Lower Urinary Tract Symptoms
Benign or non-cancerous swelling of the prostate could passively or actively squash the urethra or the urinary channel. This can also lead to incomplete emptying of the bladder, hesitancy, slow stream, post voiding dribbling, and urgency to urinate. In some cases, incontinence could happen in about 40 – 50 percent of men over the age of 50 and are suffering from BPH. These symptoms can be quite annoying and may possibly affect the patient’s overall life quality. Recent studies have correlated the LUTS to the causes of Erectile Dysfunction in 20s, although this depends on its severity. The condition has also been linked to painful ejaculations and ejaculatory incompetence. In a study that observed more than 12,000 men around the age of 50 – 80, it was found that the severity of the urinary symptoms is a major factor in the progression of ejaculatory disturbances and erectile dysfunction, regardless of age and some other risk factors. Several theories, although they have not yet been confirmed, have attributed the link between the sexual symptoms and urinary to the sympathetic nervous system’s hyperactivity in the penis and prostate, which leads to the contraction of the penile arteries and smooth muscles. Over recent years, much emphasis has been put on the role of Rho-kinase in both LUTS and ED. Rho-kinase is responsible for regulating the various cellular processes in the body and that includes the contraction of smooth muscles.

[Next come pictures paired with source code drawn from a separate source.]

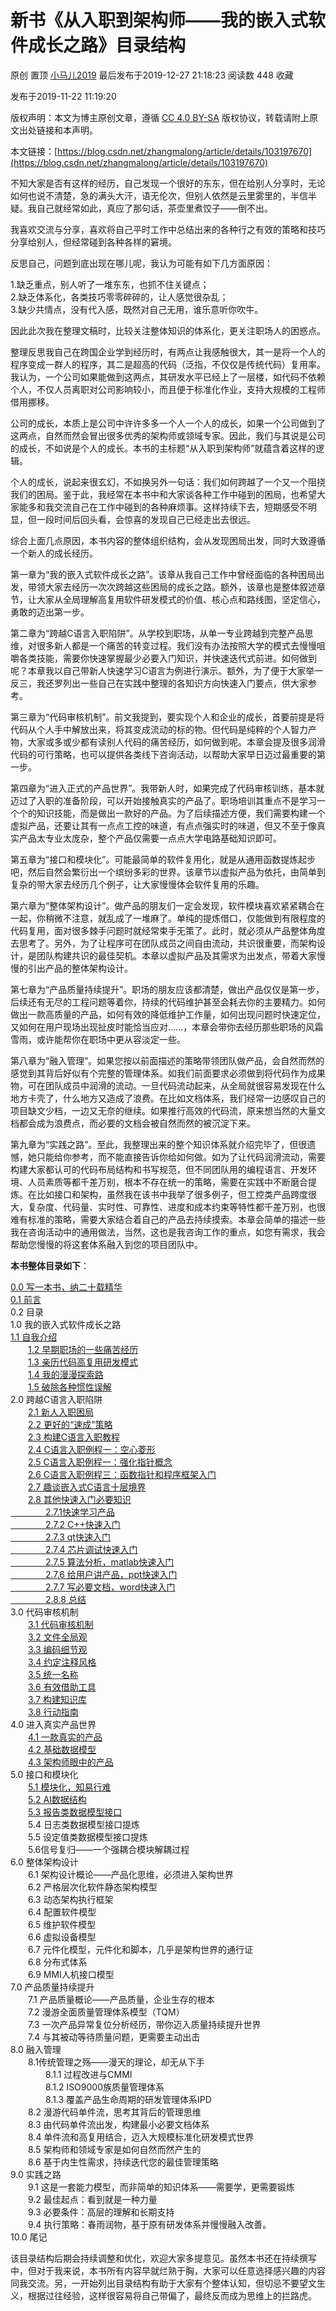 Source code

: 新书《从入职到架构师——我的嵌入式软件成长之路》目录结构
============================

原创 置顶 [小马儿2019](https://me.csdn.net/zhangmalong) 最后发布于2019-12-27 21:18:23 阅读数 448 收藏

发布于2019-11-22 11:19:20

[](http://creativecommons.org/licenses/by-sa/4.0/)版权声明：本文为博主原创文章，遵循 [CC 4.0 BY-SA](http://creativecommons.org/licenses/by-sa/4.0/) 版权协议，转载请附上原文出处链接和本声明。

本文链接：[https://blog.csdn.net/zhangmalong/article/details/103197670](https://blog.csdn.net/zhangmalong/article/details/103197670)

不知大家是否有这样的经历，自己发现一个很好的东东，但在给别人分享时，无论如何也说不清楚，急的满头大汗，语无伦次，但别人依然是云里雾里的，半信半疑。我自己就经常如此，真应了那句话，茶壶里煮饺子——倒不出。

我喜欢交流与分享，喜欢将自己平时工作中总结出来的各种行之有效的策略和技巧分享给别人，但经常碰到各种各样的窘境。

反思自己，问题到底出现在哪儿呢，我认为可能有如下几方面原因：

1.缺乏重点，别人听了一堆东东，也抓不住关键点；<br>
2.缺乏体系化，各类技巧零零碎碎的，让人感觉很杂乱；<br>
3.缺少共情点，没有代入感，既然对自己无用，谁乐意听你吹牛。<br>

因此此次我在整理文稿时，比较关注整体知识的体系化，更关注职场人的困惑点。

整理反思我自己在跨国企业学到经历时，有两点让我感触很大，其一是将一个人的程序变成一群人的程序，其二是超高的代码（泛指，不仅仅是传统代码）复用率。我认为，一个公司如果能做到这两点，其研发水平已经上了一层楼，如代码不依赖个人，不仅人员离职对公司影响较小，而且便于标准化作业，支持大规模的工程师借用挪移。

公司的成长，本质上是公司中许许多多一个人一个人的成长，如果一个公司做到了这两点，自然而然会冒出很多优秀的架构师或领域专家。因此，我们与其说是公司的成长，不如说是个人的成长。本书的主标题“从入职到架构师”就蕴含着这样的逻辑。

个人的成长，说起来很玄幻，不如换另外一句话：我们如何跨越了一个又一个阻挠我们的困局。鉴于此，我经常在本书中和大家谈各种工作中碰到的困局，也希望大家能多和我交流自己在工作中碰到的各种麻烦事。这样持续下去，短期感受不明显，但一段时间后回头看，会惊喜的发现自己已经走出去很远。

综合上面几点原因，本书内容的整体组织结构，会从发现困局出发，同时大致遵循一个新人的成长经历。

第一章为“我的嵌入式软件成长之路”。该章从我自己工作中曾经面临的各种困局出发，带领大家去经历一次次跨越这些困局的成长之路。额外，该章也是整体叙述章节，让大家从全局理解高复用软件研发模式的价值、核心点和路线图，坚定信心，勇敢的迈出第一步。

第二章为“跨越C语言入职陷阱”。从学校到职场，从单一专业跨越到完整产品思维，对很多新人都是一个痛苦的转变过程。我们没有办法按照大学的模式去慢慢咀嚼各类技能，需要你快速掌握最少必要入门知识，并快速迭代式前进。如何做到呢？本章我以自己带新人快速学习C语言为例进行演示。额外，为了便于大家举一反三，我还罗列出一些自己在实践中整理的各知识方向快速入门要点，供大家参考。

第三章为“代码审核机制”。前文我提到，要实现个人和企业的成长，首要前提是将代码从个人手中解放出来，将其变成流动的标的物。但代码是纯粹的个人智力产物，大家或多或少都有读别人代码的痛苦经历，如何做到呢。本章会提及很多润滑代码的可行策略，也可以提供各类线下咨询活动，以帮助大家早日迈过最重要的第一步。

第四章为“进入正式的产品世界”。我带新人时，如果完成了代码审核训练，基本就迈过了入职的准备阶段，可以开始接触真实的产品了。职场培训其重点不是学习一个个的知识技能，而是做出一款好的产品。为了后续描述方便，我们需要构建一个虚拟产品，还要让其有一点点工控的味道，有点点强实时的味道，但又不至于像真实产品太专业太庞杂，整个产品仅需要一点点大学电路基础知识即可。

第五章为“接口和模块化”。可能最简单的软件复用化，就是从通用函数提炼起步吧，然后自然会繁衍出一个缤纷多彩的世界。该章节以虚拟产品为依托，由简单到复杂的带大家去经历几个例子，让大家慢慢体会软件复用的乐趣。

第六章为“整体架构设计”。做产品的朋友们一定会发现，软件模块喜欢紧紧耦合在一起，你稍微不注意，就乱成了一堆麻了。单纯的提炼借口，仅能做到有限程度的代码复用，面对很多棘手问题时就经常束手无策了。此时，就必须从产品整体角度去思考了。另外，为了让程序可在团队成员之间自由流动，共识很重要，而架构设计，是团队构建共识的最佳契机。本章以虚拟产品及其需求为出发点，带着大家慢慢的引出产品的整体架构设计。

第七章为“产品质量持续提升”。职场的朋友应该都清楚，做出产品仅仅是第一步，后续还有无尽的工程问题等着你，持续的代码维护甚至会耗去你的主要精力。如何做出一款高质量的产品，如何有效的降低维护工作量，如何出现问题时快速定位，又如何在用户现场出现扯皮时能恰当应对……，本章会带你去经历那些职场的风霜雪雨，或许能帮你在职场中更从容淡定一些。

第八章为“融入管理”。如果您按以前面描述的策略带领团队做产品，会自然而然的感觉到其背后好似有个完整的管理体系。如我们前面要求必须做到将代码作为成果物，可在团队成员中润滑的流动。一旦代码流动起来，从全局就很容易发现在什么地方卡壳了，什么地方又造成了浪费。在比如文档体系，我们经常一边感叹自己的项目缺文少档，一边又无奈的继续。如果推行高效的代码流，原来想当然的大量文档都会成为浪费点，而必要的文档会被自然而然的被沉淀下来。

第九章为“实践之路”。至此，我整理出来的整个知识体系就介绍完毕了，但很遗憾，她只能给你参考，而不能直接告诉你给如何做。如为了让代码润滑流动，需要构建大家都认可的代码布局结构和书写规范，但不同团队用的编程语言、开发环境、人员素质等都千差万别，根本不存在统一的策略，需要在实践中不断磨合提炼。在比如接口和架构，虽然我在该书中我举了很多例子，但工控类产品跨度很大，复杂度、代码量、实时性、可靠性、进度和成本约束等特性都千差万别，也很难有标准的策略，需要大家结合着自己的产品去持续摸索。本章会简单的描述一些我在咨询活动中的通用做法，当然，这也是我咨询工作的重点，如您有需求，我会帮助您慢慢的将这套体系融入到您的项目团队中。

**本书整体目录如下**：<br>

[0.0 写一本书，纳二十载精华](https://blog.csdn.net/zhangmalong/article/details/103065005)<br>
[0.1 前言](https://blog.csdn.net/zhangmalong/article/details/103147445)<br>
0.2 目录<br>
1.0 我的嵌入式软件成长之路<br>
[1.1 自我介绍](https://blog.csdn.net/zhangmalong/article/details/103270623)<br>
　　[1.2 早期职场的一些痛苦经历](https://blog.csdn.net/zhangmalong/article/details/103307984)<br>
　　[1.3 亲历代码高复用研发模式](https://blog.csdn.net/zhangmalong/article/details/103417351)<br>
　　[1.4 我的漫漫探索路](https://blog.csdn.net/zhangmalong/article/details/103523930)<br>
　　[1.5 破除各种惯性误解](https://blog.csdn.net/zhangmalong/article/details/103626982)<br>
2.0 跨越C语言入职陷阱<br>
　　[2.1 新人入职困局](https://blog.csdn.net/zhangmalong/article/details/103729568)<br>
　　[2.2 更好的“速成”策略](https://blog.csdn.net/zhangmalong/article/details/103729650)<br>
　　[2.3 构建C语言入职教程](https://blog.csdn.net/zhangmalong/article/details/103814489)<br>
　　[2.4 C语言入职例程一：空心菱形](https://blog.csdn.net/zhangmalong/article/details/103933188)<br>
　　[2.5 C语言入职例程一：强化指针概念](https://blog.csdn.net/zhangmalong/article/details/104019400)<br>
　　[2.6 C语言入职例程三：函数指针和程序框架入门](https://blog.csdn.net/zhangmalong/article/details/104122879)<br>
　　[2.7 趣谈嵌入式C语言十层境界](https://blog.csdn.net/zhangmalong/article/details/104208128)<br>
　　[2.8 其他快速入门必要知识<br>
　　　　2.7.1快速学习产品<br>
　　　　2.7.2 C++快速入门<br>
　　　　2.7.3 qt快速入门<br>
　　　　2.7.4 芯片调试快速入门<br>
　　　　2.7.5 算法分析，matlab快速入门<br>
　　　　2.7.6 给用户讲产品，ppt快速入门<br>
　　　　2.7.7 写必要文档，word快速入门<br>
　　　　2.8.8 总结](https://blog.csdn.net/zhangmalong/article/details/104208165)<br>
3.0 代码审核机制<br>
　　[3.1 代码审核机制](https://blog.csdn.net/zhangmalong/article/details/104308175)<br>
　　[3.2 文件全局观](https://blog.csdn.net/zhangmalong/article/details/104423898)<br>
　　[3.3 编码细节观](https://blog.csdn.net/zhangmalong/article/details/104424040)<br>
　　[3.4 约定注释风格](https://blog.csdn.net/zhangmalong/article/details/104552475)<br>
　　[3.5 统一名称](https://blog.csdn.net/zhangmalong/article/details/104552678)<br>
　　[3.6 有效借助工具](https://blog.csdn.net/zhangmalong/article/details/104689446)<br>
　　[3.7 构建知识库](https://blog.csdn.net/zhangmalong/article/details/104689613)<br>
　　[3.8 行动指南](https://blog.csdn.net/zhangmalong/article/details/104689785)<br>
4.0 进入真实产品世界<br>
　　[4.1 一款真实的产品](https://blog.csdn.net/zhangmalong/article/details/104834110)<br>
　　[4.2 基础数据模型](https://blog.csdn.net/zhangmalong/article/details/104988018)<br>
　　[4.3 架构师眼中的产品](https://blog.csdn.net/zhangmalong/article/details/105134465)<br>
5.0 接口和模块化<br>
　　[5.1 模块化，知易行难](https://blog.csdn.net/zhangmalong/article/details/105281958)<br>
　　[5.2 AI数据结构](https://blog.csdn.net/zhangmalong/article/details/105431091)<br>
　　[5.3 报告类数据模型接口](https://blog.csdn.net/zhangmalong/article/details/105578239)<br>
　　5.4 日志类数据模型接口提炼<br>
　　5.5 设定值类数据模型接口提炼<br>
　　5.6信号复归——一个强耦合模块解耦过程<br>
6.0 整体架构设计<br>
　　6.1 架构设计概论——产品化思维，必须进入架构世界<br>
　　6.2 严格层次化软件静态架构模型<br>
　　6.3 动态架构执行框架<br>
　　6.4 配置软件模型<br>
　　6.5 维护软件模型<br>
　　6.6 虚拟设备模型<br>
　　6.7 元件化模型，元件化和脚本，几乎是架构世界的通行证<br>
　　6.8 分布式体系<br>
　　6.9 MMI人机接口模型<br>
7.0 产品质量持续提升<br>
　　7.1 产品质量概论——产品质量，企业生存的根本<br>
　　7.2 漫游全面质量管理体系模型（TQM）<br>
　　7.3 一次产品异常复位分析经历，带你迈入质量持续提升世界<br>
　　7.4 与其被动等待质量问题，更需要主动出击<br>
8.0 融入管理<br>
　　8.1传统管理之殇——漫天的理论，却无从下手<br>
　　　　8.1.1 过程改进与CMMI<br>
　　　　8.1.2 ISO9000族质量管理体系<br>
　　　　8.1.3 覆盖产品生命周期的研发管理体系IPD<br>
　　8.2 漫游代码单件流，思考其背后的管理思维<br>
　　8.3 由代码单件流出发，构建最小必要文档体系<br>
　　8.4 单件流和高复用结合，迈入大规模标准化研发模式世界<br>
　　8.5 架构师和领域专家是如何自然而然产生的<br>
　　8.6 基于内生性需求，持续迭代您的最佳管理策略<br>
9.0 实践之路<br>
　　9.1 这是一套能力模型，而非简单的知识体系——需要学，更需要锻炼<br>
　　9.2 最佳起点：看到就是一种力量<br>
　　9.3 必要条件：高层的理解和长期支持<br>
　　9.4 执行策略：春雨润物，基于原有研发体系并慢慢融入改善。<br>
10.0 尾记<br>

该目录结构后期会持续调整和优化，欢迎大家多提意见。虽然本书还在持续撰写中，但对于我来说，本书所有内容早就烂熟于胸，大家可以任意选择感兴趣的内容同我交流。另，一开始列出目录结构有助于大家有个整体认知，但切忌不要望文生义，根据过往经验，这样很容易将自己带偏了，最终反而成为思维上的拦路虎。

In terms of hypertension, there are medications used for treating urinary symptoms that could possibly affect sexual function be one of the causes for erectile dysfunction. For instance, 5-alpha reductases, such as Avodart and Proscar, have the tendency to lower one’s sexual desire. These medications have also been found to affect sexual potency, sexual desire, with a tendency to inhibit ejaculation. Alpha-blocker medications, such as Flomax, have also been found to trigger ejaculatory disturbances on about 30% of patients. This negative consequence is said to be due to the inhibitory influence of the drug on the vas deferens and seminal vesicles. Meanwhile, uroselective alpha-blockers like Uro-Xatral and Flomax, including phosphodiesterase type 5 inhibitors may help to improve the patient’s sexual and urinary symptoms. Unfortunately, the US Food and Drug Administration has warned that taking Viagra or other Sildenafil based ED medicine such as Cenforce or Sildamax in more than 25 mg should be avoided within four hours of taking the alpha-blocker. But some clinical studies confirmed that the combination of Flomax and Cialis, or Uro-Xatral and Cialis, for the treatment of ED and LUTS, does not come with any dangerous side effects.
To summarize, if the patient does not know the causes of erectile dysfunction or impotence and the penile curvature has been found to be less than 60-degree and is accompanied with a difficulty of penetration, for as long as the penis has an adequate length, the application of the wedge-shaped tunica may yield a positive result in most cases. However, if it has been established that the curvature is more than 60-degrees and the penis small, then creating an incision on the plaque as well as grafting it with some synthetic or natural materials might work. In addition, a new study has found that having non-palpable scarring at the penile septum can be considered aPeyronie’s disease.